I absolutely value individual liberty more highly. But I disagree that "you
can't have one without violating the other". In fact, I'll argue that
individual liberty is the basis that social justice is built on. I see no way
to have social justice _without_ acknowledging the primacy of individual
liberty as a principle. And that is because to deny us our individual liberty
is to deny us agency, which is the root of our very humanity.

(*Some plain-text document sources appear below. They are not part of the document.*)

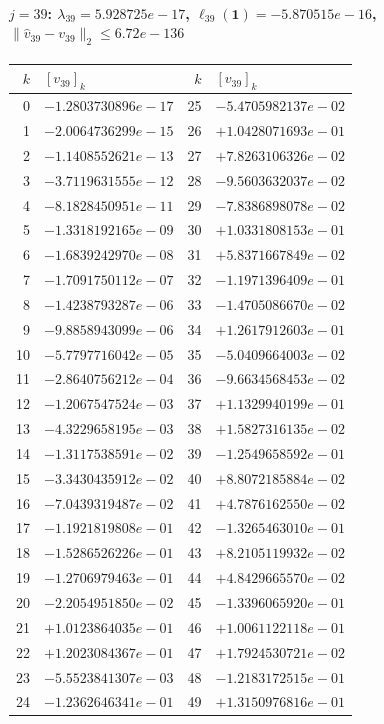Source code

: \documentclass[11pt]{article}
\begin{document}
\paragraph{$j = 39$: $\lambda_{39} = 5.928725e-17$, \quad $\ell_{39}(\mathbf{1}) = -5.870515e-16$, \quad $\|\hat{v}_{39} - v_{39}\|_2 \leq 6.72e-136$}
\begin{center}
{\footnotesize
\begin{tabular}{r@{\;\;}l@{\quad}r@{\;\;}l}
\toprule
$k$ & $[v_{39}]_k$ & $k$ & $[v_{39}]_k$ \\
\midrule
0 & $-1.2803730896e-17$ & 25 & $-5.4705982137e-02$ \\
1 & $-2.0064736299e-15$ & 26 & $+1.0428071693e-01$ \\
2 & $-1.1408552621e-13$ & 27 & $+7.8263106326e-02$ \\
3 & $-3.7119631555e-12$ & 28 & $-9.5603632037e-02$ \\
4 & $-8.1828450951e-11$ & 29 & $-7.8386898078e-02$ \\
5 & $-1.3318192165e-09$ & 30 & $+1.0331808153e-01$ \\
6 & $-1.6839242970e-08$ & 31 & $+5.8371667849e-02$ \\
7 & $-1.7091750112e-07$ & 32 & $-1.1971396409e-01$ \\
8 & $-1.4238793287e-06$ & 33 & $-1.4705086670e-02$ \\
9 & $-9.8858943099e-06$ & 34 & $+1.2617912603e-01$ \\
10 & $-5.7797716042e-05$ & 35 & $-5.0409664003e-02$ \\
11 & $-2.8640756212e-04$ & 36 & $-9.6634568453e-02$ \\
12 & $-1.2067547524e-03$ & 37 & $+1.1329940199e-01$ \\
13 & $-4.3229658195e-03$ & 38 & $+1.5827316135e-02$ \\
14 & $-1.3117538591e-02$ & 39 & $-1.2549658592e-01$ \\
15 & $-3.3430435912e-02$ & 40 & $+8.8072185884e-02$ \\
16 & $-7.0439319487e-02$ & 41 & $+4.7876162550e-02$ \\
17 & $-1.1921819808e-01$ & 42 & $-1.3265463010e-01$ \\
18 & $-1.5286526226e-01$ & 43 & $+8.2105119932e-02$ \\
19 & $-1.2706979463e-01$ & 44 & $+4.8429665570e-02$ \\
20 & $-2.2054951850e-02$ & 45 & $-1.3396065920e-01$ \\
21 & $+1.0123864035e-01$ & 46 & $+1.0061122118e-01$ \\
22 & $+1.2023084367e-01$ & 47 & $+1.7924530721e-02$ \\
23 & $-5.5523841307e-03$ & 48 & $-1.2183172515e-01$ \\
24 & $-1.2362646341e-01$ & 49 & $+1.3150976816e-01$ \\
\bottomrule
\end{tabular}
}
\end{center}
\end{document}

And how can we
have social justice in a world were we don't even treat people as human?

That said, our mission statement at Fogbeam makes it clear what things we want
to do, as a company, to try and make the world a better place:

[http://www.fogbeam.com/company.html](http://www.fogbeam.com/company.html)

These are the things we try to do at Fogbeam Labs:

→ Build software and provide services that enable organizations to display
greater “organizational intelligence;” sense, respond and react to their
environment in a more agile manner, and support more adaptive and effective
organizational structures.

→ Democratize access to advanced information processing software by
participating in the development of F/OSS software which can be used freely by
organizations of any size or nature.

→ Give back to the world by participating as an ethical member of the world-
side free-software / open-source software community.

→ Create an organization where people dedicated to the advancement of
technology will _want_ to work, will be rewarded for doing well, and will
receive nurture, guidance, and encouragement.

→ Promote entrepreneurship as the best tool available for raising the
standards of living for people worldwide, by sponsoring educational
initiatives and supporting charitable organizations which promote: STEM (
“Science / Technology / Engineering / Math”) education and education on
Economics, Business, and Entrepreneurship.

We favor. . .

→ Transparency and openness... over secrecy and information hiding … in our
relationships with each other, our partners, the F/OSS community, and our
local communities.

→ Critical thinking, logic and reason … over … superstition, blind adherence
to dogma, and groupthink.

→ Respect for the individual and their freedom of choice … over … herd
mentality, conformance for the sake of conformance, and fear of what we
consider different.

→ Courage and the willingness to commit to our principles … over … knee-jerk
reactions, conformance to peer pressure, and compromise of our fundamental
values.

→ The long view and building for the future, while not sacrificing the present
… over … short-sighted compromise of our vision and values in order to achieve
a tactical objective today.

→ Being Good … over … Being Evil.

On a personal level, I'm moderately politically active in terms of supporting
the principles I believe in. I donate money to political parties (mainly the
Libertarian Party) and various advocacy groups: EFF, ACLU, NRA, 2nd Amendment
Foundation, Gun Owners of America, Jews for the Preservation of Firearms
Ownership, Citizens Committee for the Right To Keep and Bear Arms, Grassroots
NC, etc.) and I ran for Lieutenant Governor of NC in 2008 as the Libertarian
nominee. I wasn't elected, for better or for worse.